As for what we'll find if we look at that evidence:

It is on record. Rapes in the dozen. So stop hedging your words and when you tell me what a brilliant ode to pussy Black Panties is, then realize that the next sentence should say: "This, from a man who has committed numerous rapes." The guy was a monster! Just say it! We do have a justice system and he was acquitted. OK, fine. And these other women took the civil-lawsuit route. He was tried on very narrow grounds. He was tried on a 29-minute, 36-second videotape. He was tried on trading child pornography. He was not tried for rape. He was acquitted of making child pornography. He's never been tried in court for rape, but look at the statistics. The numbers of rapes that happened, the numbers of rapes that were reported, the numbers of rapes that make it to court and then the conviction rate. I mean, it comes down to something minuscule. He's never had his day in court as a rapist. It's 15 years in the past now, but this record exists. You have to make a choice, as a listener, if music matters to you as more than mere entertainment. And you and I have spent our entire lives with that conviction. This is not just entertainment, this is our lifeblood. This matters.

His comment about Black Panties being a brilliant ode to pussy, by the way, is pegged off of a Jezebel review praising, as so many have, R. Kelly's new record. Let me repeat that: Jezebel, a site which traffics in every volume of furious outrage against every kind of perceived slight against women and feminism, lets R. Kelly completely off the hook for his 100% real offenses against very real women and girls, up to and including, very likely, rape. It's sickening to think that, for whatever reason, Jezebel's supposedly bulletproof feminism doesn't extend to young women of color. As DeRogatis says, nobody matters less in our society than young black women. Nobody gives a shit about them.

Honestly, read both the interview and the details of the case published over at the Village Voice. You're not likely to forget it anytime soon -- and that's good.

Update: To her credit, Jezebel's Madeleine Davies has responded to the DeRogatis story with a somber and thoughtful piece titled "What We Absolutely Must Talk About When We Talk About R. Kelly." It dispenses with the snark and says what always needed to be said:

While this is a shameful thing to admit, I think that somehow it was easier to like R. Kelly if you were ever able to kid yourself that the number of his victims were limited to the two most famous ones. In the case of statutory rape, a lot of people are able to convince themselves that the rape isn't real or that "maybe she really did want it."

But that already weak excuse grows even weaker when you realize that R. Kelly's victims are not just two teenage girls who possibly consented to having sex with an older man (if that was even legal — which it isn't). The victims were dozens of girls who were manipulated, exploited and pressured into a sexual relationship that they legally, mentally and emotionally could not be prepared for and R. Kelly did not — R. Kelly does not — care one bit...

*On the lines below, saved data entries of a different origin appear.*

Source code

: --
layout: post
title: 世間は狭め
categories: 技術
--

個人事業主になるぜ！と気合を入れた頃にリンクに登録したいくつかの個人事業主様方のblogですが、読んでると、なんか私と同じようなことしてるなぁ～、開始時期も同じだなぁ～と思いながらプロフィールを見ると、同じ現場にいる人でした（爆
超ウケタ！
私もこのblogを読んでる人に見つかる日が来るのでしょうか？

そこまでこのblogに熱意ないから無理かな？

So it's time we ask ourselves (if you haven't done so already), is the right to guiltlessly enjoy Trapped in the Closet, Black Panties or "Ignition (Remix)" really more important than the bodies, minds and rights of the dozens of black girls victimized by Kelly? What you listen to is a personal choice, but one thing is for certain. It's time to stop ignoring the facts and face and face the ugly, grim truth: R. Kelly is a serial sexual abuser of teen girls and there's no "she probably wanted it" about it.

Davies, it should be said, wasn't the writer of the "magnificent ode to pussy" piece -- that was Isha Aran -- but what she has to say is worth reading and taking to heart. This guy isn't funny. Not one bit.